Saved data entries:
※

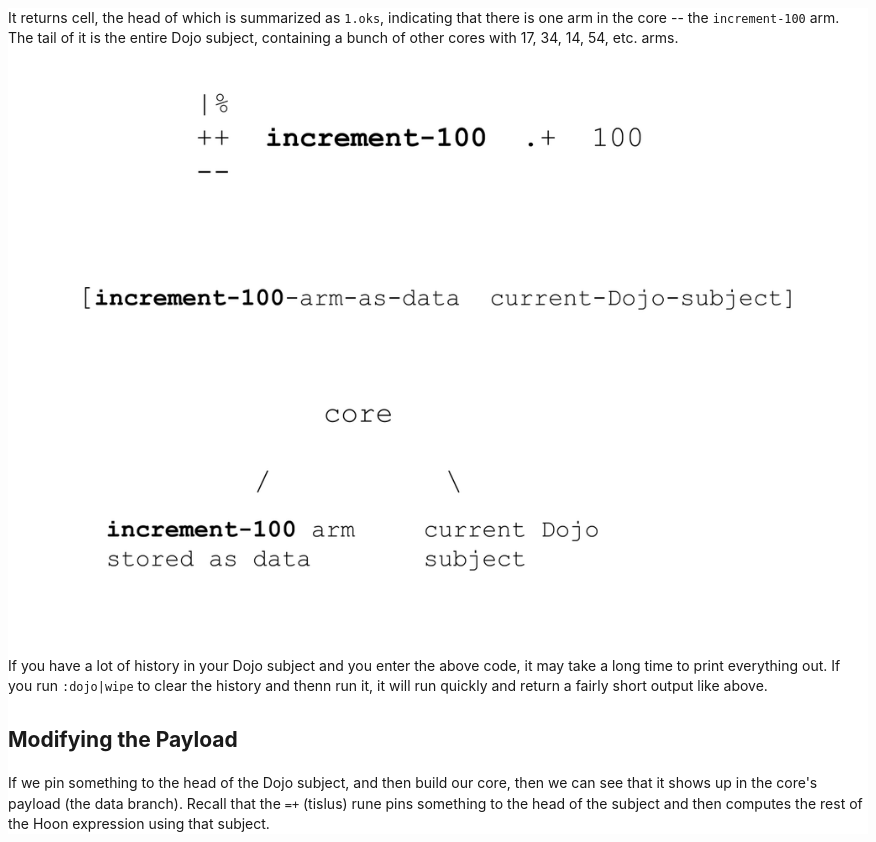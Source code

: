 It returns cell, the head of which is summarized as `1.oks`, indicating that there is one arm in the core -- the `increment-100` arm. The tail of it is the entire Dojo subject, containing a bunch of other cores with 17, 34, 14, 54, etc. arms.

![](Images/060.png)

If you have a lot of history in your Dojo subject and you enter the above code, it may take a long time to print everything out. If you run `:dojo|wipe` to clear the history and thenn run it, it will run quickly and return a fairly short output like above.

## Modifying the Payload
If we pin something to the head of the Dojo subject, and then build our core, then we can see that it shows up in the core's payload (the data branch). Recall that the `=+` (tislus) rune pins something to the head of the subject and then computes the rest of the Hoon expression using that subject.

※

Exercise requirements
Please quote exactly the run of lines that starts the entries and ends at the line containing "## Modifying the Payload", leaving out every picture.

Task response
Source code

: It returns cell, the head of which is summarized as `1.oks`, indicating that there is one arm in the core -- the `increment-100` arm. The tail of it is the entire Dojo subject, containing a bunch of other cores with 17, 34, 14, 54, etc. arms.

![](Images/060.png)

If you have a lot of history in your Dojo subject and you enter the above code, it may take a long time to print everything out. If you run `:dojo|wipe` to clear the history and thenn run it, it will run quickly and return a fairly short output like above.

## Modifying the Payload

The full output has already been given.